For each entry, return the text exactly and omit any image.

┌─ GIVEN RECORDS

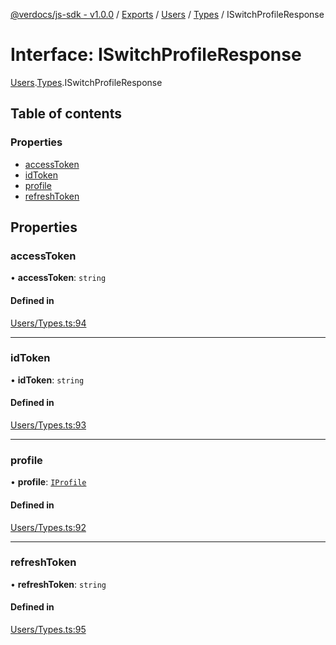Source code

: [@verdocs/js-sdk - v1.0.0](../README.md) / [Exports](../modules.md) / [Users](../modules/Users.md) / [Types](../modules/Users.Types.md) / ISwitchProfileResponse

# Interface: ISwitchProfileResponse

[Users](../modules/Users.md).[Types](../modules/Users.Types.md).ISwitchProfileResponse

## Table of contents

### Properties

- [accessToken](Users.Types.ISwitchProfileResponse.md#accesstoken)
- [idToken](Users.Types.ISwitchProfileResponse.md#idtoken)
- [profile](Users.Types.ISwitchProfileResponse.md#profile)
- [refreshToken](Users.Types.ISwitchProfileResponse.md#refreshtoken)

## Properties

### accessToken

• **accessToken**: `string`

#### Defined in

[Users/Types.ts:94](https://github.com/Verdocs/js-sdk/blob/fb278cb/src/Users/Types.ts#L94)

___

### idToken

• **idToken**: `string`

#### Defined in

[Users/Types.ts:93](https://github.com/Verdocs/js-sdk/blob/fb278cb/src/Users/Types.ts#L93)

___

### profile

• **profile**: [`IProfile`](Users.Types.IProfile.md)

#### Defined in

[Users/Types.ts:92](https://github.com/Verdocs/js-sdk/blob/fb278cb/src/Users/Types.ts#L92)

___

### refreshToken

• **refreshToken**: `string`

#### Defined in

[Users/Types.ts:95](https://github.com/Verdocs/js-sdk/blob/fb278cb/src/Users/Types.ts#L95)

└─

## REPLY TO THE TASK
Source code

: [@verdocs/js-sdk - v1.0.0](../README.md) / [Exports](../modules.md) / [Users](../modules/Users.md) / [Types](../modules/Users.Types.md) / ISwitchProfileResponse

# Interface: ISwitchProfileResponse

[Users](../modules/Users.md).[Types](../modules/Users.Types.md).ISwitchProfileResponse

## Table of contents

### Properties

- [accessToken](Users.Types.ISwitchProfileResponse.md#accesstoken)
- [idToken](Users.Types.ISwitchProfileResponse.md#idtoken)
- [profile](Users.Types.ISwitchProfileResponse.md#profile)
- [refreshToken](Users.Types.ISwitchProfileResponse.md#refreshtoken)

## Properties

### accessToken

• **accessToken**: `string`

#### Defined in

[Users/Types.ts:94](https://github.com/Verdocs/js-sdk/blob/fb278cb/src/Users/Types.ts#L94)

___

### idToken

• **idToken**: `string`

#### Defined in

[Users/Types.ts:93](https://github.com/Verdocs/js-sdk/blob/fb278cb/src/Users/Types.ts#L93)

___

### profile

• **profile**: [`IProfile`](Users.Types.IProfile.md)

#### Defined in

[Users/Types.ts:92](https://github.com/Verdocs/js-sdk/blob/fb278cb/src/Users/Types.ts#L92)

___

### refreshToken

• **refreshToken**: `string`

#### Defined in

[Users/Types.ts:95](https://github.com/Verdocs/js-sdk/blob/fb278cb/src/Users/Types.ts#L95)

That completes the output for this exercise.